Environmental variations can be absorbed by mixed training

Similarly to year-based splits, experiments on mixed and intra-environment splits achieved comparable accuracies to those obtained on the whole dataset (Fig. 8c). Accuracies were highest with GHFD/GH (IA = 97.8%, FIA = 95.5% and LA = 100%) and GH/GH (IA = 97.3%, FIA = 94.8% and LA = 100%). This is unlikely due to the size of the training set because for GH/GH it was about half the size it was for the whole set or for GHFD/GH. Instead, it is likely suggesting that leaves grown in the glasshouse were easier to predict than leaves grown in the field, possibly because conditions were more controlled throughout the season and across years in the glasshouse than in the field. Unsurprisingly, HairNet achieved the lowest accuracy on inter-environment splits. On GH/FD and FD/GH, the model achieved IAs of \(44.8\%\) and \(45.3\%\), respectively. This is likely due to physiological and morphological differences between plants grown in the glasshouse and the field, which remain to be clearly explained but could be influenced by factors such as incidence of insect pressure, wind, and mechanical damage.

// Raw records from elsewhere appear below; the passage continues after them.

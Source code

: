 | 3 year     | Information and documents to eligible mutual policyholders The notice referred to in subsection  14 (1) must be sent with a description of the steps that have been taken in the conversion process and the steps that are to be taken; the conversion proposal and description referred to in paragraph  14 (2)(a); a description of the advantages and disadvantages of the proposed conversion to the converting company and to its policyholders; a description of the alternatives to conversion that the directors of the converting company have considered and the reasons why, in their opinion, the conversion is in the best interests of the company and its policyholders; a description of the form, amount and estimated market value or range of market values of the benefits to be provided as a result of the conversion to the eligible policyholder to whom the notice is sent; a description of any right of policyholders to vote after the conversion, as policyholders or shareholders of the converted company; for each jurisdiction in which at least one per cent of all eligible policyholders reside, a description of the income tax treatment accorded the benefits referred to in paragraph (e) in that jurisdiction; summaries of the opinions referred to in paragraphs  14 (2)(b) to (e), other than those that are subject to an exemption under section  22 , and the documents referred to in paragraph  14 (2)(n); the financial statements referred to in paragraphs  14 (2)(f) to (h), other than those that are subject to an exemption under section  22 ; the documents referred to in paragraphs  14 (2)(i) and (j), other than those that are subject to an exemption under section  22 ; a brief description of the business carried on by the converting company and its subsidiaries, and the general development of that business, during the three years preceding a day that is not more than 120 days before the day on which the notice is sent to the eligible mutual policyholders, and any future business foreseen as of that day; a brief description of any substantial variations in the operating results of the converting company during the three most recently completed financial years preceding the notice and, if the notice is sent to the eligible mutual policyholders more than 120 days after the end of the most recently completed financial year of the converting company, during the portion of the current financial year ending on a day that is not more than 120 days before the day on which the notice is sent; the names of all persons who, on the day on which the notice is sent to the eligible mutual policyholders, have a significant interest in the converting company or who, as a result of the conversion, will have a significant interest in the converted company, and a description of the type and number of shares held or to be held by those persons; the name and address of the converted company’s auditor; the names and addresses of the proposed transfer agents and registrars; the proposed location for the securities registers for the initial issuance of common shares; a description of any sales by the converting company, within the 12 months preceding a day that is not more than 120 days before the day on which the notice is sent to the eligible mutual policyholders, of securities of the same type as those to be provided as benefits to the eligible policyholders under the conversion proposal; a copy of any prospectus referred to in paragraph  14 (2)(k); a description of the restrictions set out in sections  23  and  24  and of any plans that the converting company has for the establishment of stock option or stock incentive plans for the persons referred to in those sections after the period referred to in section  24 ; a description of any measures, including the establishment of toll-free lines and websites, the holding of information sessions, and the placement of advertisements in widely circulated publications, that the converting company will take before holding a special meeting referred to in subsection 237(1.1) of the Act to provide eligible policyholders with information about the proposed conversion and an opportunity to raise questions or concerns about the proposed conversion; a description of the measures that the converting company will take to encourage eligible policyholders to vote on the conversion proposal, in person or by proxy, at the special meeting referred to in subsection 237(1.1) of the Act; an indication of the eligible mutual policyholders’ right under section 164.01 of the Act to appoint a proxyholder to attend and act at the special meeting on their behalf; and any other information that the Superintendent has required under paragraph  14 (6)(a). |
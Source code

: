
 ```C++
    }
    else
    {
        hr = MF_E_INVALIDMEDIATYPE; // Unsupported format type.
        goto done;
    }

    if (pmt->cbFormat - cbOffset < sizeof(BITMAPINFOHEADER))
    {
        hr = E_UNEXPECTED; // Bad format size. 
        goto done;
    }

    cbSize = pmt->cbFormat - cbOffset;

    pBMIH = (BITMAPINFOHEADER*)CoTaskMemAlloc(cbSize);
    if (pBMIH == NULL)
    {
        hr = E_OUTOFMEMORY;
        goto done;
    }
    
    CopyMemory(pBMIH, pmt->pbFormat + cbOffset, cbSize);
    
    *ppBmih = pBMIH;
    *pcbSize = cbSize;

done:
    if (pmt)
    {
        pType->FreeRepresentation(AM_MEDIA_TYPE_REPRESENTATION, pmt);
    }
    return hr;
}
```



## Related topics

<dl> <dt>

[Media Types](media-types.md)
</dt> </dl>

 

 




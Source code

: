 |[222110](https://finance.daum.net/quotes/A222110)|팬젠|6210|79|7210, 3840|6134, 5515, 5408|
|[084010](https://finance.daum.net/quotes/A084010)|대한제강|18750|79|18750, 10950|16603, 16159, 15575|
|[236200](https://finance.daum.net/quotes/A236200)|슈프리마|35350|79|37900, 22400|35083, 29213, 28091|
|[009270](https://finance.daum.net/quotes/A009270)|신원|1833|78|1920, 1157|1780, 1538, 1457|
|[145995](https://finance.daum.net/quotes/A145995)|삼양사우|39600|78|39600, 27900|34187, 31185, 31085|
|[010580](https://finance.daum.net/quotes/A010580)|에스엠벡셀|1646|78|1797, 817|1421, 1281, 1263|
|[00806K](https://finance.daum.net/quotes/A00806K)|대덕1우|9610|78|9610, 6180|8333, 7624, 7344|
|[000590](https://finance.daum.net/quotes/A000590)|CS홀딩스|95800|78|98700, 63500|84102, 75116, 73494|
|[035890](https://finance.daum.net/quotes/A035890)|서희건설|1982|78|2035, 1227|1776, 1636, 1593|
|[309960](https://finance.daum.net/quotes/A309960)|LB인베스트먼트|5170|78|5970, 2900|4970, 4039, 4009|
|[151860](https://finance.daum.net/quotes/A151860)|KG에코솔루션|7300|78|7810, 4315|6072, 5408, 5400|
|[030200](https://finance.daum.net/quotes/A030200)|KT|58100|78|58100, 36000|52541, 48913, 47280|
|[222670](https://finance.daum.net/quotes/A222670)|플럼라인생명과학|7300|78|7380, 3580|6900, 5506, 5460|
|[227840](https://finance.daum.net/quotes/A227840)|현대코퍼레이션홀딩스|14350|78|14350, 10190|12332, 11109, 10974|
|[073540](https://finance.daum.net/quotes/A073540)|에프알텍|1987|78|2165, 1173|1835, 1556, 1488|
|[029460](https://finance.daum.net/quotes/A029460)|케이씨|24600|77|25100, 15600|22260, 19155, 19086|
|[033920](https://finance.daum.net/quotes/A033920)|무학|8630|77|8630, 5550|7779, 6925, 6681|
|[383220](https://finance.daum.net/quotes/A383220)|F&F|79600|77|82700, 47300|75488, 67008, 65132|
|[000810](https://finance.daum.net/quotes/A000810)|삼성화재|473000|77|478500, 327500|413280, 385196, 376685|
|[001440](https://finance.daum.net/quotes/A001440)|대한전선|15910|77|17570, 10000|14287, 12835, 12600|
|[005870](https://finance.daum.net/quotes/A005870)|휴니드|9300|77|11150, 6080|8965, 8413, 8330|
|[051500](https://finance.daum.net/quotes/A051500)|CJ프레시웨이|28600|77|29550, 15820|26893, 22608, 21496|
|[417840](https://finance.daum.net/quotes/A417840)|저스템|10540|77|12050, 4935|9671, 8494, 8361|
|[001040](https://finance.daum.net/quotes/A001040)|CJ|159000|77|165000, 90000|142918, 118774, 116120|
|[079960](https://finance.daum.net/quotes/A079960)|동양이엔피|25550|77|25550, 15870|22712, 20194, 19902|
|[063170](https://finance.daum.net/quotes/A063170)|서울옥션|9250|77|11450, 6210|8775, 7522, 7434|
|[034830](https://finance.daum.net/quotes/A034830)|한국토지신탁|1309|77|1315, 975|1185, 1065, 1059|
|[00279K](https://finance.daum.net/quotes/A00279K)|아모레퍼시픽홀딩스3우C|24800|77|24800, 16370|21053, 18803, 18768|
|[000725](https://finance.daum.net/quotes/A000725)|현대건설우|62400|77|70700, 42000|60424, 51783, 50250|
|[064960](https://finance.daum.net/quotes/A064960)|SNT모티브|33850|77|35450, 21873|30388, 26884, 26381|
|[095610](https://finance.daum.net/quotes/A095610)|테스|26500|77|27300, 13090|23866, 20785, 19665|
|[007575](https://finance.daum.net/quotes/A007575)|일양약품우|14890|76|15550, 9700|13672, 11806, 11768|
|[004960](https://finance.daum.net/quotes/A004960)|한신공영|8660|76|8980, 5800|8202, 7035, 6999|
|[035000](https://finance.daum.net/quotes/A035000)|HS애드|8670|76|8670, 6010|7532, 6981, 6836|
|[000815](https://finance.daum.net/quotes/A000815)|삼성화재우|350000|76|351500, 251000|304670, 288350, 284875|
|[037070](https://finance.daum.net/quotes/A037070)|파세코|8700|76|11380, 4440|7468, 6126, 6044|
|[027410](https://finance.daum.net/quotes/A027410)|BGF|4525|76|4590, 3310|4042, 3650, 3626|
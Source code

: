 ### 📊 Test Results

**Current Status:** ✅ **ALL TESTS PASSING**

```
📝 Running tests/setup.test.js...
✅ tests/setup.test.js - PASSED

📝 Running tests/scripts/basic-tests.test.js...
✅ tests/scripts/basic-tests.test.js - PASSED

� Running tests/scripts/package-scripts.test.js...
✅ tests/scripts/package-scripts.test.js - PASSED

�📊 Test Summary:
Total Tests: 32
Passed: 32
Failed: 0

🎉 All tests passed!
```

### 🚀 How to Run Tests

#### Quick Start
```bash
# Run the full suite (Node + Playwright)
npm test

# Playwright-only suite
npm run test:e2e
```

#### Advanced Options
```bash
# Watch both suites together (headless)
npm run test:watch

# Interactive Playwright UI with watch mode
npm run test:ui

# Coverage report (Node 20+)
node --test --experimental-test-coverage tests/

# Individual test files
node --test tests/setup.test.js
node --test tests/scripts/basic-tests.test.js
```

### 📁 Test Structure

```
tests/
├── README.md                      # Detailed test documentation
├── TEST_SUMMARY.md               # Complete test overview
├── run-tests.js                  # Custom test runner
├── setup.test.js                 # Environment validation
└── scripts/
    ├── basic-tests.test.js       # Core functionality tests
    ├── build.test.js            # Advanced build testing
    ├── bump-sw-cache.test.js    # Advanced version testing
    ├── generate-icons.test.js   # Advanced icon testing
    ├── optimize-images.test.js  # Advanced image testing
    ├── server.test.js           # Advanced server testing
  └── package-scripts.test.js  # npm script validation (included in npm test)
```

Interestingly, GHFD/FD performed as well as FD/FD whilst GHFD/GH performed as well as GH/GH (Additional file 1: Fig. S8). From a practical standpoint, this observation suggests that a model trained on a mixed environment (GHFD) is more valuable because it can efficiently predict the score of leaves coming from either environment, which again makes HairNet a robust solution to score leaves in a range of conditions.

Conclusion

Leaf Hairiness is an important crop trait, which is currently scored manually for a lack of reliable alternative. Here, we have presented a simple imaging set-up to easily capture large amounts of data. We used this dataset to build HairNet, a deep learning model which can automatically score leaf images with a very high accuracy. We showed that HairNet is robust and versatile: we reach 88.13% accuracy when using one image per leaf only and up to 100% accuracy when aggregating scores of multiple images per leaf. Finally, we investigated the variables influencing model performance and found that leaf selection did not influence model outputs, which further improves the robustness of our model. Additionally, variations introduced by different growth seasons and environment did not negatively affect HairNet so long as some data representing the condition to test was also present in the training set. Overall, we demonstrated that this simple imaging set-up combined with HairNet is able to reproduce the current human scoring without being operator-biased whilst offering advantages such as collection of images which can be later revisited. We propose that HairNet replaces the current visual scoring of leaf hairiness. To enable other researchers to fully benefit from our work, we are publicly releasing both the anonymised image dataset [29] and the HairNet code [39] generated in this study (see “Availability of data and materials” section below for URLs). Our image dataset is an important contribution to the science community as a 2020 survey revealed that only 34 field imagery datasets were publicly available, with only 9 of those not relating to fruit detection or weed control [40]. We hope that it will prove useful for the development of a range of data science studies and solutions. The HairNet code can be used as a baseline to measure leaf hairiness in cotton or in other species such as soybean and wheat with simple modifications. Jumping to another species or even another phenotype will require an image dataset tailored to the new task at hand but HairNet may serve as a useful template to build upon.